What you will do:
Search the listing below for the word "specializationMapEntries" and copy each line where it appears.

Material provided:
################

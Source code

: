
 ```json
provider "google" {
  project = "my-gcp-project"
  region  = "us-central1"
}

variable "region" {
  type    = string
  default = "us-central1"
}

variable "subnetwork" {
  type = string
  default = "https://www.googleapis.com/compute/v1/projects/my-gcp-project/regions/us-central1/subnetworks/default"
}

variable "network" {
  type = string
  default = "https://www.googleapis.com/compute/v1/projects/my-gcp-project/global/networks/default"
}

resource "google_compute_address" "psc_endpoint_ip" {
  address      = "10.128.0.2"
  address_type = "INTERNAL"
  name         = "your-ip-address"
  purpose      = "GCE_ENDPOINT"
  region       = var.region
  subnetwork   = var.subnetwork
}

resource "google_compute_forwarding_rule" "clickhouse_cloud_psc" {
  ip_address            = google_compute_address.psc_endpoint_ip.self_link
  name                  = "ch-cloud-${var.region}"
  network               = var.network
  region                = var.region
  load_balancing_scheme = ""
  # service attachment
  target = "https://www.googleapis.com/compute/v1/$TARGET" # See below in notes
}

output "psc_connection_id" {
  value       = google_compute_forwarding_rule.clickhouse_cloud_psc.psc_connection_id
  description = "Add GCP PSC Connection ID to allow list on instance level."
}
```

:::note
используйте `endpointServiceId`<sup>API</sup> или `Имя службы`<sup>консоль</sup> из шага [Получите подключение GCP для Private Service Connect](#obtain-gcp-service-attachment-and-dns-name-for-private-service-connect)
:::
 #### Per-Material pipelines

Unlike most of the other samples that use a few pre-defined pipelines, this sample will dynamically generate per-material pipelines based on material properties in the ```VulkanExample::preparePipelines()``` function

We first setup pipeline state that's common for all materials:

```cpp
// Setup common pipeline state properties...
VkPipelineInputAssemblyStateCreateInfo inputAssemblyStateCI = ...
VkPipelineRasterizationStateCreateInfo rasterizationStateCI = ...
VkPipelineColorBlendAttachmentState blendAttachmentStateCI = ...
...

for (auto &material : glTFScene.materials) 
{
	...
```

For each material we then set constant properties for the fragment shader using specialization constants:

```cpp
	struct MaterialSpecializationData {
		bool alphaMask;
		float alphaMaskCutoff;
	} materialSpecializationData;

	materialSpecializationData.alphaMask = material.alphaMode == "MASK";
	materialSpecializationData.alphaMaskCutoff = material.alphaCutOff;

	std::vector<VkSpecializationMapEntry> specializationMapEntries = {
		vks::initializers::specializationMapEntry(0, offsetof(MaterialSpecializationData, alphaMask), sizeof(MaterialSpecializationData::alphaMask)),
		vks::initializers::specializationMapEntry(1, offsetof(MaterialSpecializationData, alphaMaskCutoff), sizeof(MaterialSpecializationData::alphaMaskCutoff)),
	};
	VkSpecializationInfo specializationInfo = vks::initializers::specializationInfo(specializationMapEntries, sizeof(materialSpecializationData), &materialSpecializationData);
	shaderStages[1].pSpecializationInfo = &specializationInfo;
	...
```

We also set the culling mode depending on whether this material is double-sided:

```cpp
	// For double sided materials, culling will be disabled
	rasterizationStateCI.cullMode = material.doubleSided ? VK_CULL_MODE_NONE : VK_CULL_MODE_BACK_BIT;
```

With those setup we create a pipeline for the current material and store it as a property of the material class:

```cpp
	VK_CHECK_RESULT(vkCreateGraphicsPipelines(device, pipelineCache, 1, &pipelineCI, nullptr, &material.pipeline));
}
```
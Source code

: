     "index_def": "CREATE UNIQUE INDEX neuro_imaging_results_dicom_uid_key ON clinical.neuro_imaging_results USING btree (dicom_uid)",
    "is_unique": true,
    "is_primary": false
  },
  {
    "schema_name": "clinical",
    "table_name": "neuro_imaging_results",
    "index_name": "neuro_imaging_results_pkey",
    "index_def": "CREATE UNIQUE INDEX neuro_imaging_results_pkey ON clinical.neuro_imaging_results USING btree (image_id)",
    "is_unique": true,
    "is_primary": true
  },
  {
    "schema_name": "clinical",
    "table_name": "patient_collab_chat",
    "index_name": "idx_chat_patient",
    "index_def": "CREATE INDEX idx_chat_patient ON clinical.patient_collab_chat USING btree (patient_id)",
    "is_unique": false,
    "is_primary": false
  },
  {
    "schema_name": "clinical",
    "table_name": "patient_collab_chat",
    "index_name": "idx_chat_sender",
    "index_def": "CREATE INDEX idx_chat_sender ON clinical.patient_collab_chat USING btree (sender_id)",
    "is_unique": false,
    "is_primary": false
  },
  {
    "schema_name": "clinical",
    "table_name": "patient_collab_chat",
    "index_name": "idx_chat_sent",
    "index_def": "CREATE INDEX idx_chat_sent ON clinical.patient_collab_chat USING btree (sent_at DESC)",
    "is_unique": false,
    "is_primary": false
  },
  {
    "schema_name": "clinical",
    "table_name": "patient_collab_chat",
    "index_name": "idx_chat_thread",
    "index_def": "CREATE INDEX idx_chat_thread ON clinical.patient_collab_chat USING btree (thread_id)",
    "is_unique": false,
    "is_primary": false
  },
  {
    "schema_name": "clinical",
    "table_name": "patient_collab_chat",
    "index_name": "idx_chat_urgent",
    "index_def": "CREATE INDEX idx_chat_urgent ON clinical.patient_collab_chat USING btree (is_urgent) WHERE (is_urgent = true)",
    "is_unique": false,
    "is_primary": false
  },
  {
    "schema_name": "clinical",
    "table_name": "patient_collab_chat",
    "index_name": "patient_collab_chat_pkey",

################

Output of the task:
	std::vector<VkSpecializationMapEntry> specializationMapEntries = {
	VkSpecializationInfo specializationInfo = vks::initializers::specializationInfo(specializationMapEntries, sizeof(materialSpecializationData), &materialSpecializationData);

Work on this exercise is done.